Hier (après le Séder, un peu spécial cette année), un téléphone du type de ce que je viens de décrire. Et là, on ne me demande pas ce que je lis. On m’annonce d’emblée, presque un peu fier, qu’on lit du Flaubert. Au bout du fil, l’interlocuteur, très vieil ami, sait parfaitement mes goûts littéraires. Et dans ma jeunesse, et même beaucoup plus tard, j’ai gâché des soirées amicales et chaleureuses en ressassant mon admiration du style de Flaubert, toujours sur la tâche, l’anti-Balzac.
Je demande : Bovary ? Encore ?
On me répond : non “Un coeur simple”.
J’ai vite raccroché pour aller voir. Il y a très longtemps que je ne l’avais pas ouvert ce livre.
Qui écrit mieux que Flaubert ?
EXTRAIT D'”UN COEUR SIMPLE” DE GUSTAVE FLAUBERT
“La mère Liébard, en apercevant sa maîtresse, prodigua les démonstrations de joie. Elle lui servit un déjeuner où il y avait un aloyau, des tripes, du boudin, une fricassée de poulet, du cidre mousseux, une tarte aux compotes et des prunes à l’eau-de-vie, accompagnant le tout de politesses à Madame qui paraissait en meilleure santé, à Mademoiselle devenue “magnifique”, à M. Paul singulièrement “forci”, sans oublier leurs grands-parents défunts que les Liébard avaient connus, étant au service de la famille depuis plusieurs générations. La ferme avait, comme eux, un caractère d’ancienneté. Les poutrelles du plafond étaient vermoulues, les murailles noires de fumée, les carreaux gris de poussière. Un dressoir en chêne supportait toutes sortes d’ustensiles, des brocs, des assiettes, des écuelles d’étain, des pièges à loup, des forces pour les moutons; une seringue énorme fit rire les enfants. Pas un arbre des trois cours qui n’eût des champignons à sa base, ou dans ses rameaux une touffe de gui.

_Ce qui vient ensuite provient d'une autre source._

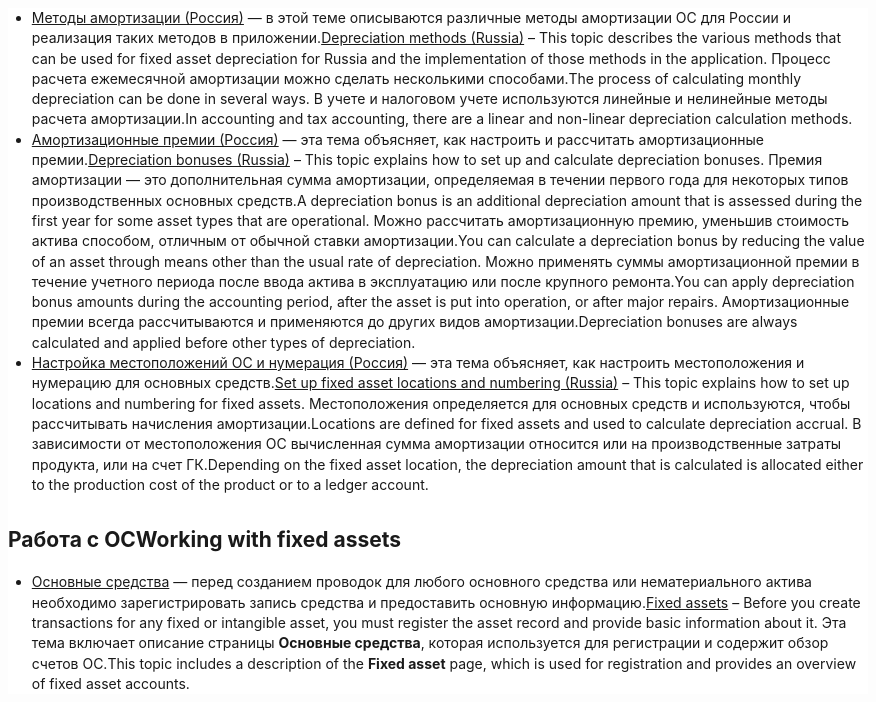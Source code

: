 - <span data-ttu-id="c92c1-145">[Методы амортизации (Россия)](rus-depreciation-methods.md) — в этой теме описываются различные методы амортизации ОС для России и реализация таких методов в приложении.</span><span class="sxs-lookup"><span data-stu-id="c92c1-145">[Depreciation methods (Russia)](rus-depreciation-methods.md) – This topic describes the various methods that can be used for fixed asset depreciation for Russia and the implementation of those methods in the application.</span></span> <span data-ttu-id="c92c1-146">Процесс расчета ежемесячной амортизации можно сделать несколькими способами.</span><span class="sxs-lookup"><span data-stu-id="c92c1-146">The process of calculating monthly depreciation can be done in several ways.</span></span> <span data-ttu-id="c92c1-147">В учете и налоговом учете используются линейные и нелинейные методы расчета амортизации.</span><span class="sxs-lookup"><span data-stu-id="c92c1-147">In accounting and tax accounting, there are a linear and non-linear depreciation calculation methods.</span></span>
- <span data-ttu-id="c92c1-148">[Амортизационные премии (Россия)](rus-bonus-depreciation.md) — эта тема объясняет, как настроить и рассчитать амортизационные премии.</span><span class="sxs-lookup"><span data-stu-id="c92c1-148">[Depreciation bonuses (Russia)](rus-bonus-depreciation.md) – This topic explains how to set up and calculate depreciation bonuses.</span></span> <span data-ttu-id="c92c1-149">Премия амортизации — это дополнительная сумма амортизации, определяемая в течении первого года для некоторых типов производственных основных средств.</span><span class="sxs-lookup"><span data-stu-id="c92c1-149">A depreciation bonus is an additional depreciation amount that is assessed during the first year for some asset types that are operational.</span></span> <span data-ttu-id="c92c1-150">Можно рассчитать амортизационную премию, уменьшив стоимость актива способом, отличным от обычной ставки амортизации.</span><span class="sxs-lookup"><span data-stu-id="c92c1-150">You can calculate a depreciation bonus by reducing the value of an asset through means other than the usual rate of depreciation.</span></span> <span data-ttu-id="c92c1-151">Можно применять суммы амортизационной премии в течение учетного периода после ввода актива в эксплуатацию или после крупного ремонта.</span><span class="sxs-lookup"><span data-stu-id="c92c1-151">You can apply depreciation bonus amounts during the accounting period, after the asset is put into operation, or after major repairs.</span></span> <span data-ttu-id="c92c1-152">Амортизационные премии всегда рассчитываются и применяются до других видов амортизации.</span><span class="sxs-lookup"><span data-stu-id="c92c1-152">Depreciation bonuses are always calculated and applied before other types of depreciation.</span></span>
- <span data-ttu-id="c92c1-153">[Настройка местоположений ОС и нумерация (Россия)](rus-fixed-assets-locations-numbering.md) — эта тема объясняет, как настроить местоположения и нумерацию для основных средств.</span><span class="sxs-lookup"><span data-stu-id="c92c1-153">[Set up fixed asset locations and numbering (Russia)](rus-fixed-assets-locations-numbering.md) – This topic explains how to set up locations and numbering for fixed assets.</span></span> <span data-ttu-id="c92c1-154">Местоположения определяется для основных средств и используются, чтобы рассчитывать начисления амортизации.</span><span class="sxs-lookup"><span data-stu-id="c92c1-154">Locations are defined for fixed assets and used to calculate depreciation accrual.</span></span> <span data-ttu-id="c92c1-155">В зависимости от местоположения ОС вычисленная сумма амортизации относится или на производственные затраты продукта, или на счет ГК.</span><span class="sxs-lookup"><span data-stu-id="c92c1-155">Depending on the fixed asset location, the depreciation amount that is calculated is allocated either to the production cost of the product or to a ledger account.</span></span>

## <a name="working-with-fixed-assets"></a><span data-ttu-id="c92c1-156">Работа с ОС</span><span class="sxs-lookup"><span data-stu-id="c92c1-156">Working with fixed assets</span></span>

- <span data-ttu-id="c92c1-157">[Основные средства](../fixed-assets/fixed-assets.md) — перед созданием проводок для любого основного средства или нематериального актива необходимо зарегистрировать запись средства и предоставить основную информацию.</span><span class="sxs-lookup"><span data-stu-id="c92c1-157">[Fixed assets](../fixed-assets/fixed-assets.md) – Before you create transactions for any fixed or intangible asset, you must register the asset record and provide basic information about it.</span></span> <span data-ttu-id="c92c1-158">Эта тема включает описание страницы **Основные средства**, которая используется для регистрации и содержит обзор счетов ОС.</span><span class="sxs-lookup"><span data-stu-id="c92c1-158">This topic includes a description of the **Fixed asset** page, which is used for registration and provides an overview of fixed asset accounts.</span></span>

Le vent en avait jeté bas plusieurs. Ils avaient repris par le milieu; et tous fléchissaient sous la quantité de leurs pommes. Les toits de paille, pareils à du velours brun et inégaux d’épaisseur, résistaient aux plus fortes bourrasques. Cependant la charreterie tombait en ruines. Mme Aubain dit qu’elle aviserait, et commanda de reharnacher les bêtes.
On dit que Kafka, fatigué du style lourd de l’allemand de Prague ou peut-être même de l’allemand tout-court, allait chercher chez Flaubert “le style de la phrase définitive”.
Il n’a pas eu tort.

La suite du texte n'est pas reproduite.